En Libye, les troupes qui ont pris le contrôle du pays sont à quelque 50 kilomètres de Syrte.
L’offensive vers Syrte, le fief de Kadhafi, a marqué lundi une pause. Lancée la veille, dimanche, par les troupes de l’ouest de Misrata placées sous le commandement d’Ibrahim Halbous, elle avait conduit ces dernières à quelque 50 km de cette ville portuaire. Des tirs nourris de roquettes Grad auraient convaincu les rebelles de stopper la sécurisation des abords de Syrte.

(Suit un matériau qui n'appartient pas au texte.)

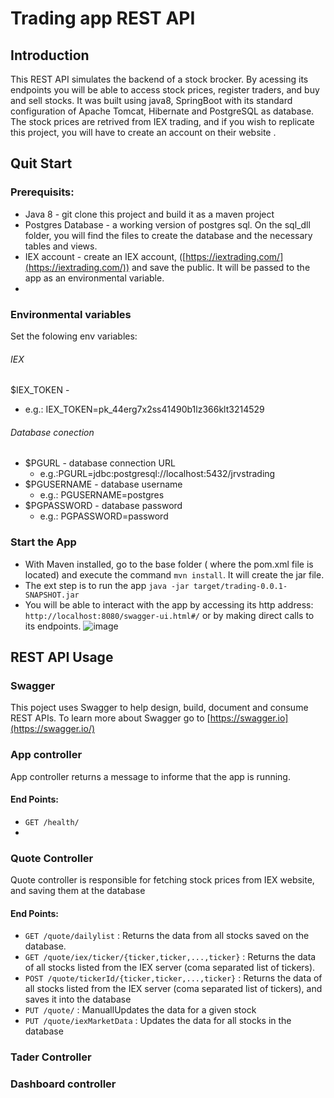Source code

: # Trading app REST API
## Introduction
This REST API simulates the backend of a stock brocker. By acessing its endpoints you will be able to access stock prices, register traders, and buy and sell stocks. 
It was built using java8, SpringBoot with its standard configuration of Apache  Tomcat, Hibernate and PostgreSQL as database.
The stock prices are retrived from IEX trading, and if you wish to replicate this project, you will have to create an account on their website .

## Quit Start
### Prerequisits:
 - Java 8 - git clone this project and build it as a maven project
 - Postgres Database - a working version of postgres sql. On the sql_dll folder, you will find the files to create the database and the necessary tables and views. 
 - IEX account - create an IEX account, ([https://iextrading.com/](https://iextrading.com/)) and save the public. It will be passed to the app as an environmental variable.
 - 
### Environmental variables 
Set the folowing env variables:
###### IEX 
$IEX_TOKEN  - 
 - e.g.: IEX_TOKEN=pk_44erg7x2ss41490b1lz366klt3214529
###### Database conection
 - $PGURL - database connection URL
    - e.g.:PGURL=jdbc:postgresql://localhost:5432/jrvstrading 
  -  $PGUSERNAME - database username
     - e.g.: PGUSERNAME=postgres
   - $PGPASSWORD  - database password
     - e.g.: PGPASSWORD=password
     
### Start the App
- With Maven installed, go to the base folder ( where the pom.xml file is located) and execute the command `mvn install`. It will create the jar file.
- The ext step is to run the app `java -jar target/trading-0.0.1-SNAPSHOT.jar`
- You will be able to interact with the app by accessing its http address: `http://localhost:8080/swagger-ui.html#/` or by making direct calls to its endpoints.
![image](https://drive.google.com/uc?export=view&id=1CAvd_H93slk86gjNskusAfslaLDF2BZS)

## REST API Usage

### Swagger
This poject uses Swagger to help design, build, document and consume REST APIs. To learn more about Swagger go to [https://swagger.io](https://swagger.io/) 

### App controller
App controller returns a message to informe that the app is running.
#### End Points:
 - `GET /health/`
 - 
### Quote Controller
Quote controller is responsible for fetching stock prices from IEX website, and saving them at the database
#### End Points:
-   `GET /quote/dailylist`  : Returns the data from all stocks saved on the database.
-   `GET /quote/iex/ticker/{ticker,ticker,...,ticker}`  : Returns the data of all stocks listed from the IEX server (coma separated list of tickers).
-   `POST /quote/tickerId/{ticker,ticker,...,ticker}`  :  Returns the data of all stocks listed from the IEX server (coma separated list of tickers), and saves it into the database
-   `PUT /quote/`  : ManuallUpdates the data for a given stock
-   `PUT /quote/iexMarketData`  : Updates the data for all stocks in the database

### Tader Controller



 
### Dashboard controller
<!--stackedit_data:
eyJoaXN0b3J5IjpbMTU5NDQ1MDc4LDEwMTE2NTQ0OTUsMzEwNj
g0NzY0LC0xMTMyMDE4NTksMTc3MDc0ODgzNiwtMTI2MzA1NzI2
MSwtMjE0NTkwNDczNiwyOTE0NDk1ODQsMjA0MDI5NzYyMl19
-->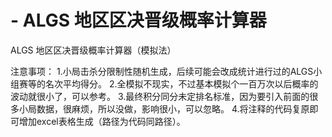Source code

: # - ALGS 地区区决晋级概率计算器
ALGS 地区区决晋级概率计算器（模拟法）

注意事项：
1.小局击杀分限制性随机生成，后续可能会改成统计进行过的ALGS小组赛等的名次平均得分。
2.全模拟不现实，不过基本模拟个一百万次以后概率的波动就很小了，可以参考。
3.最终积分同分未定排名标准，因为要引入前面的很多小局数据，很麻烦，所以没做，影响很小，可以忽略。
4.将注释的代码复原即可增加excel表格生成（路径为代码同路径）。
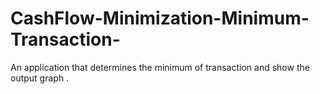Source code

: # CashFlow-Minimization-Minimum-Transaction-
An application that  determines the minimum of transaction and show the output graph .
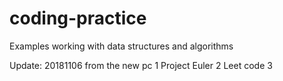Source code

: # coding-practice
Examples working with data structures and algorithms

Update: 20181106 from the new pc
1 Project Euler 
2 Leet code
3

Depuis l’expiration, samedi, du dernier ultimatum lancé aux villes de Beni Oulid et Syrte, les troupes de Misrata, les plus puissantes de l’alliance anti-Kadhafi, ont décidé de jeter leur dévolu sur la ville de naissance du dictateur. «Notre mission, c’est Syrte », nous confirme Nor Adien Elmaiel, chef de «l’operation room» de Misrata. Les Misrati ont un vieux contentieux avec la tribu des Warfala qui règne sur Beni Oulid. Ce sont des Warfalas qui ont assassiné le Misrati Ramadan Swali, qui était venu convaincre les habitants de Beni Oulid de le rejoindre dans son combat héroïque contre le général italien Graziani, cruel pacificateur de la Libye entre les deux guerres mondiales. Laver cette tache dans un bain de sang n’est pas la meilleure manière de faire émerger la Libye future, expliquent les chefs militaires misratis. Ce qui les a conduits à laisser les troupes de Benghazi, Tripoli et du Djebel Nefousa se charger de Beni Oualid.
Ballet d’ambulances
Dimanche à l’aube, plusieurs centaines de pick-up misratis ont fondu, en trois colonnes, dans un mouvement en tenaille, vers Syrte. Stationnées jusqu’alors au sud de Beni Oulid, les troupes d’Ibrahim Halbous ont parcouru le désert jusqu’à Gaddahiya. Partie de leur base à l’entrée sud-ouest de Misrata, une autre colonne de pick-up a filé vers les localités de Zamzam et Ouichka, où elle a été rejointe par un autre groupe venu de Hicha, le long de la côte. Selon les témoignages recueillis auprès des rebelles ayant participé à cette offensive, celle-ci a connu des fortunes diverses. «Nous sommes arrivés à 9 heures à Zamzam sans problème, affirmait Mustapha Diab. Les anciens nous ont demandé de leur laisser jusqu’à mercredi pour désarmer une dizaine de leurs jeunes », prêts à mourir dans l’immeuble où ils s’étaient retranchés. La bataille de Ouichka a été plus sanglante. Avant d’être repoussées, les troupes de Kadhafi ont utilisé leur artillerie et tiré nombre de Grad. «On a tenu notre position, puis ils ont fui en laissant derrière eux deux lanceurs de roquettes Grad», racontait Icham Boutifa. Le ballet des ambulances remontant vers Misrata, dimanche en début après-midi, attestait de la violence des combats.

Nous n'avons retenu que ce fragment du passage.